Friday, September 13, 2013

When In Doubt, Show Up In Person

"The shortest distance to the heart is through the body." If there’s something you want to feel, if there’s an emotional experience you want to work through, you can actually back into it by changing your sheer physicality. I’m reminded of the first time I tried yoga. I was terrified. Especially when we came to camel pose, the deepest backbend of the series. That’s the posture that fully exposes your throat, heart, belly and crotch, all at the same time. Yikes. Doesn’t get more vulnerable than that. I actually sat out of that posture the first few months. But the more I practiced, the more my body adapted. And after about a year, I finally found my way to the full expression of the pose. Interestingly, I also started noticing greater vulnerability in other areas of my life. My openness to risk and uncertainty and emotional exposure dramatically increased. And I started crying in public a lot more. Because as the body goes, so goes the heart.

"Anything that gets in the way of my focus to create gets cut out of my life." Focus needs a new focus. We’re told not to do gazillion things at once, not to have too many balls in the air, not to start too many projects, lest we spread ourselves too thin. But what’s wrong with that? I didn’t know there was a straightjacket on human potential. Besides, it doesn’t matter how many different things we do, it matters that we’re the same person when we do them. Interestingly, the word focus has the derivative for the word fireplace. And the definition means, “a point of convergence and a center of activity and energy.” In short, putting our fire at the center of everything we do. That’s what the word should mean. Focus should be identity based, not activity based. We should spread ourselves as thin as our hearts desire. As long as the basic ingredients are still the same.
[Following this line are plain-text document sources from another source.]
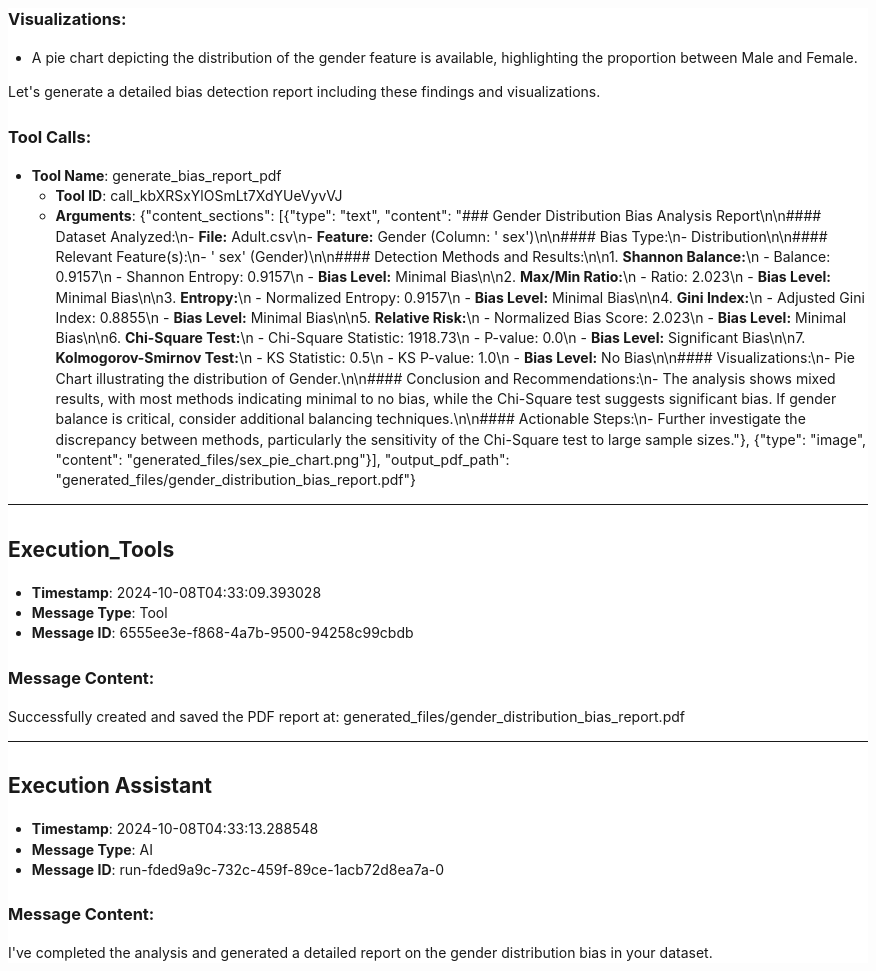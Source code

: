 ### Visualizations:

- A pie chart depicting the distribution of the gender feature is available, highlighting the proportion between Male and Female.

Let's generate a detailed bias detection report including these findings and visualizations.

### Tool Calls:
- **Tool Name**: generate_bias_report_pdf
  - **Tool ID**: call_kbXRSxYlOSmLt7XdYUeVyvVJ
  - **Arguments**: {"content_sections": [{"type": "text", "content": "### Gender Distribution Bias Analysis Report\n\n#### Dataset Analyzed:\n- **File:** Adult.csv\n- **Feature:** Gender (Column: ' sex')\n\n#### Bias Type:\n- Distribution\n\n#### Relevant Feature(s):\n- ' sex' (Gender)\n\n#### Detection Methods and Results:\n\n1. **Shannon Balance:**\n   - Balance: 0.9157\n   - Shannon Entropy: 0.9157\n   - **Bias Level:** Minimal Bias\n\n2. **Max/Min Ratio:**\n   - Ratio: 2.023\n   - **Bias Level:** Minimal Bias\n\n3. **Entropy:**\n   - Normalized Entropy: 0.9157\n   - **Bias Level:** Minimal Bias\n\n4. **Gini Index:**\n   - Adjusted Gini Index: 0.8855\n   - **Bias Level:** Minimal Bias\n\n5. **Relative Risk:**\n   - Normalized Bias Score: 2.023\n   - **Bias Level:** Minimal Bias\n\n6. **Chi-Square Test:**\n   - Chi-Square Statistic: 1918.73\n   - P-value: 0.0\n   - **Bias Level:** Significant Bias\n\n7. **Kolmogorov-Smirnov Test:**\n   - KS Statistic: 0.5\n   - KS P-value: 1.0\n   - **Bias Level:** No Bias\n\n#### Visualizations:\n- Pie Chart illustrating the distribution of Gender.\n\n#### Conclusion and Recommendations:\n- The analysis shows mixed results, with most methods indicating minimal to no bias, while the Chi-Square test suggests significant bias. If gender balance is critical, consider additional balancing techniques.\n\n#### Actionable Steps:\n- Further investigate the discrepancy between methods, particularly the sensitivity of the Chi-Square test to large sample sizes."}, {"type": "image", "content": "generated_files/sex_pie_chart.png"}], "output_pdf_path": "generated_files/gender_distribution_bias_report.pdf"}

---

## Execution_Tools
- **Timestamp**: 2024-10-08T04:33:09.393028
- **Message Type**: Tool
- **Message ID**: 6555ee3e-f868-4a7b-9500-94258c99cbdb

### Message Content:

Successfully created and saved the PDF report at: generated_files/gender_distribution_bias_report.pdf


---

## Execution Assistant
- **Timestamp**: 2024-10-08T04:33:13.288548
- **Message Type**: AI
- **Message ID**: run-fded9a9c-732c-459f-89ce-1acb72d8ea7a-0

### Message Content:

I've completed the analysis and generated a detailed report on the gender distribution bias in your dataset.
"When in doubt, show up in person." People will do almost anything to get a job. Contract their own billboard, submit a chocolate resume, ship themselves as a piece of freight mail, wear a fluorescent suit, purposely leave their wallet behind the toilet, stand outside of the door with an accordion, order pizzas for everyone in the office and send a child’s sneaker to get their foot in the door. We hear these stories all the time. They’re creative, memorable, quirky and funny. And sometimes they even work. But the problem us, employers have seen it all. A thousand times over. In fact, the only thing they haven’t seen is the one story we never hear about anymore. The one where a guy walks into an office, flat out asks for job, and refuses to leave until somebody gives him one. Simple. Smart. Human. Brave. Unexpected. Unforgettable. And nobody does it anymore. Which is exactly why it works.